IC50 of DDP in ovarian cancer cells after transfection with piR-1919609
(A. piR-mimic group; B. piR-inhibitor group, * p < 0.05, ** p < 0.01, *** p < 0.001, the above experiment repeated three times independently.).
Next, based on the above drug sensitivity results, cellular proliferation was assessed by CCK-8 assay after 24 h of DDP treatment. The results showed that after DDP induction, the cells in the mimic group still proliferated rapidly (p < 0.01), while cell proliferation in the inhibition group was significantly inhibited (p < 0.01), as shown in Figure. 11. It was concluded that piR-1919609 reduced DDP-mediated cell damage and enabled ovarian cancer cell survival.
Figure 11.
Proliferation curve of cells transfected with the piR-1919609 mimic or inhibitor after treatment with 1 µg DDP (A-B: mimic group, C-D: inhibitor group, ns p > 0.05, * p < 0.05,** p < 0.01, *** p < 0.001, the above experiment repeated three times independently.).

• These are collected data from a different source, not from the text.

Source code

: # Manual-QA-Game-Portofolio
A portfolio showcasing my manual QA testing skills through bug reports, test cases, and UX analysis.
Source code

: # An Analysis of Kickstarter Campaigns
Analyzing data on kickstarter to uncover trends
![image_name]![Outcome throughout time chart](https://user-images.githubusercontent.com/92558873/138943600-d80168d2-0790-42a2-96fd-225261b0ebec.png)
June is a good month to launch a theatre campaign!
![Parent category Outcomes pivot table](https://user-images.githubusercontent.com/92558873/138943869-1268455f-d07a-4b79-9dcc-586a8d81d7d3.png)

piR-1919609 Promotes Tumor Growth and DDP Resistance in Vivo
Through in vitro experiments, we confirmed that piR-1919609 could effectively promote cell proliferation and induce drug resistance in OC cells. Next, we assessed the effect of piR-1919609 on tumors in vivo by tumor xenograft experiments in nude mice.

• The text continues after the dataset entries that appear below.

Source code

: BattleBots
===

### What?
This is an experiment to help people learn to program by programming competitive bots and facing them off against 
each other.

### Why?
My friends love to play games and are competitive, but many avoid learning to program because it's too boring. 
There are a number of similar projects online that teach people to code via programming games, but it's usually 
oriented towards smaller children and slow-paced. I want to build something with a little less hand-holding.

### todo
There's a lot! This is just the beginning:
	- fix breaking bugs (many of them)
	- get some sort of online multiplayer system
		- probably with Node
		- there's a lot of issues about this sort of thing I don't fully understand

piR-1919609 Promoted Subcutaneous Tumor Growth in Nude Mice
piR-mimic-SKOV3 and piR-NC-SKOV3 cells were subcutaneously injected into the armpits of nude mice in each group. After 10 days, obvious masses were observed at the inoculation site, and the tumor formation rate was 95% (1 nude mouse in the piR-NC-SKOV3 group did not form tumors, which was excluded). The tumor volume was measured every other day. We observed that 12–18 days after injection, the size of tumor-like masses in the piR-mimic-SKOV3 group was significantly increased compared with that in the piR-NC-SKOV3 group (P < 0.01), indicating that overexpression of piR-1919609 promoted subcutaneous tumor growth in nude mice, as shown in Figure. 12. The Post hoc test by Gpower demonstrated that the power was >85%.
Figure 12.
(A). Tumor volume of nude mice after inoculation with ovarian cancer cells at 12–16 days; (B). Tumor inhibition rate after DDP injection in nude mice C. Nude mouse tumor samples
(tumor inhibition rate: used to objectively evaluate the effectiveness of DDP in tumor treatment * p < 0.05,** p < 0.01, *** p < 0.001).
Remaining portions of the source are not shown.